To do: Determine the count of lines in the following entries that contain the string "нояб". Write only the number.

◆ ◆ ◆ ◆ ◆ ◆ ◆

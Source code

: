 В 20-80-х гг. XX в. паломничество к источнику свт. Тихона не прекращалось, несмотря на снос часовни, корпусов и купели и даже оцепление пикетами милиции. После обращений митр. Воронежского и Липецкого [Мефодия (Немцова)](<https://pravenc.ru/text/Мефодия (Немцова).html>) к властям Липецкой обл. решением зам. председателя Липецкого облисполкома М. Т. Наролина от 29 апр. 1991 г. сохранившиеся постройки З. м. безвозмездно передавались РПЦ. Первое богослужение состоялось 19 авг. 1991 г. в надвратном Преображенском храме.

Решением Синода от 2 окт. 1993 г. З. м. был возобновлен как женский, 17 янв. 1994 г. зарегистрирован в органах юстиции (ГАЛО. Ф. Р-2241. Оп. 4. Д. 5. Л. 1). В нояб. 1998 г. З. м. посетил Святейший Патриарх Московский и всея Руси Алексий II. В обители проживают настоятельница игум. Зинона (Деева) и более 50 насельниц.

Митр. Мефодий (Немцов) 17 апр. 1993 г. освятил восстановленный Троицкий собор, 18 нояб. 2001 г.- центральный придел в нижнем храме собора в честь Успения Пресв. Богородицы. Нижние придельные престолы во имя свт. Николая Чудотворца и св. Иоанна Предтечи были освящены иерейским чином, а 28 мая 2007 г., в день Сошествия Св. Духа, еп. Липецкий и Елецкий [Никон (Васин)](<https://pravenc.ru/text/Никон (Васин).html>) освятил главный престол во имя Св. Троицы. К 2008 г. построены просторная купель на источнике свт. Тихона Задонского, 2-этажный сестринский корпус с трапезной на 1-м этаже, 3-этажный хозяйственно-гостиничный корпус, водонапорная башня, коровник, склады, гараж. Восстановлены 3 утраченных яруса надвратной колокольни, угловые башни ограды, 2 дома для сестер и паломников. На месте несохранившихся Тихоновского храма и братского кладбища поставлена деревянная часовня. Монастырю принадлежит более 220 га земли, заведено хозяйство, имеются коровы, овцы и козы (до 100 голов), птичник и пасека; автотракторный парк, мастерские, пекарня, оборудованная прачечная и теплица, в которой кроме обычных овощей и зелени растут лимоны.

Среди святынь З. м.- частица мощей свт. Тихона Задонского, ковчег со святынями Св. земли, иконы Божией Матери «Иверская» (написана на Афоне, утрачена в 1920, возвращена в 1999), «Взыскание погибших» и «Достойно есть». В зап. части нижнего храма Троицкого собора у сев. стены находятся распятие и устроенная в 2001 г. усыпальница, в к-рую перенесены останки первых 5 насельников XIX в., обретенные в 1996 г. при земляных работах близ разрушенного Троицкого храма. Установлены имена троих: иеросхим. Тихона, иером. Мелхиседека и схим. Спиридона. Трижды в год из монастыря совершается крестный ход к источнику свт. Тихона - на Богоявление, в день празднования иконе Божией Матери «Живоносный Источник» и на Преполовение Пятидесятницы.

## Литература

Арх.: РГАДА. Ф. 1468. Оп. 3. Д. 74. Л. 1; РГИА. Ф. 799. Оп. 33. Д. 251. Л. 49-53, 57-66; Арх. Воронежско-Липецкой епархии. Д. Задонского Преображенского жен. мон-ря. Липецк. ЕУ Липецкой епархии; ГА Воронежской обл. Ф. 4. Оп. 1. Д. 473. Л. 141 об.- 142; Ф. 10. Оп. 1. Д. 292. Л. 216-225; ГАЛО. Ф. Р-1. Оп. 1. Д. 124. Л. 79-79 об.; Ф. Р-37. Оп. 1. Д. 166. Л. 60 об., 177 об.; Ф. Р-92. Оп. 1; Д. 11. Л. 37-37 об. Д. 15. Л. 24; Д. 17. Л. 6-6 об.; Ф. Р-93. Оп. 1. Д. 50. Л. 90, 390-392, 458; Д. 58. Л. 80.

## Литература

◆ ◆ ◆ ◆ ◆ ◆ ◆

Problem solution: 2